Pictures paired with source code
=== Begin Enclosure ===

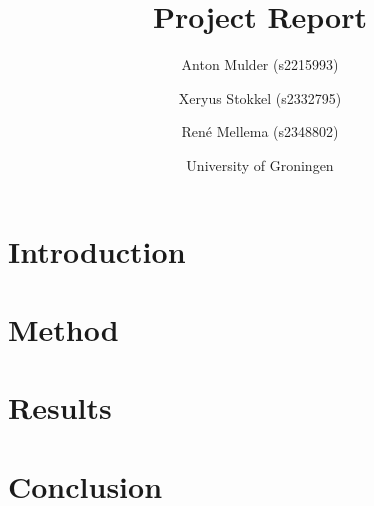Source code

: \documentclass{article}
\title{\textbf{\huge Project Report}}
\author{Anton Mulder (s2215993) \and Xeryus Stokkel (s2332795)  \and Ren\'e Mellema (s2348802)}
\date{University of Groningen}
\begin{document}
\maketitle

\begin{abstract}

\end{abstract}

\section{Introduction}


\section{Method}


\section{Results}


\section{Conclusion}




\end{document}
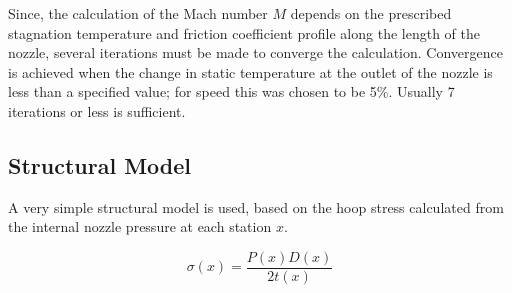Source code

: \documentclass{article}
\begin{document}
Since, the calculation of the Mach number $M$ depends on the prescribed stagnation temperature and friction coefficient profile along the length of the nozzle, several iterations must be made to converge the calculation. Convergence is achieved when the change in static temperature at the outlet of the nozzle is less than a specified value; for speed this was chosen to be 5\%. Usually 7 iterations or less is sufficient.

\subsection{Structural Model}

A very simple structural model is used, based on the hoop stress calculated from the internal nozzle pressure at each station $x$. 

\begin{equation}
\sigma (x) = \frac{P(x) D(x)}{2 t(x)}
\end{equation}



\end{document}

=== End Enclosure ===

▸ **ABOUT THIS EXERCISE**: Each line in the data that holds the string "nozzle" must be returned.

▸ **EXERCISE ANSWER**:
Since, the calculation of the Mach number $M$ depends on the prescribed stagnation temperature and friction coefficient profile along the length of the nozzle, several iterations must be made to converge the calculation. Convergence is achieved when the change in static temperature at the outlet of the nozzle is less than a specified value; for speed this was chosen to be 5\%. Usually 7 iterations or less is sufficient.
A very simple structural model is used, based on the hoop stress calculated from the internal nozzle pressure at each station $x$. 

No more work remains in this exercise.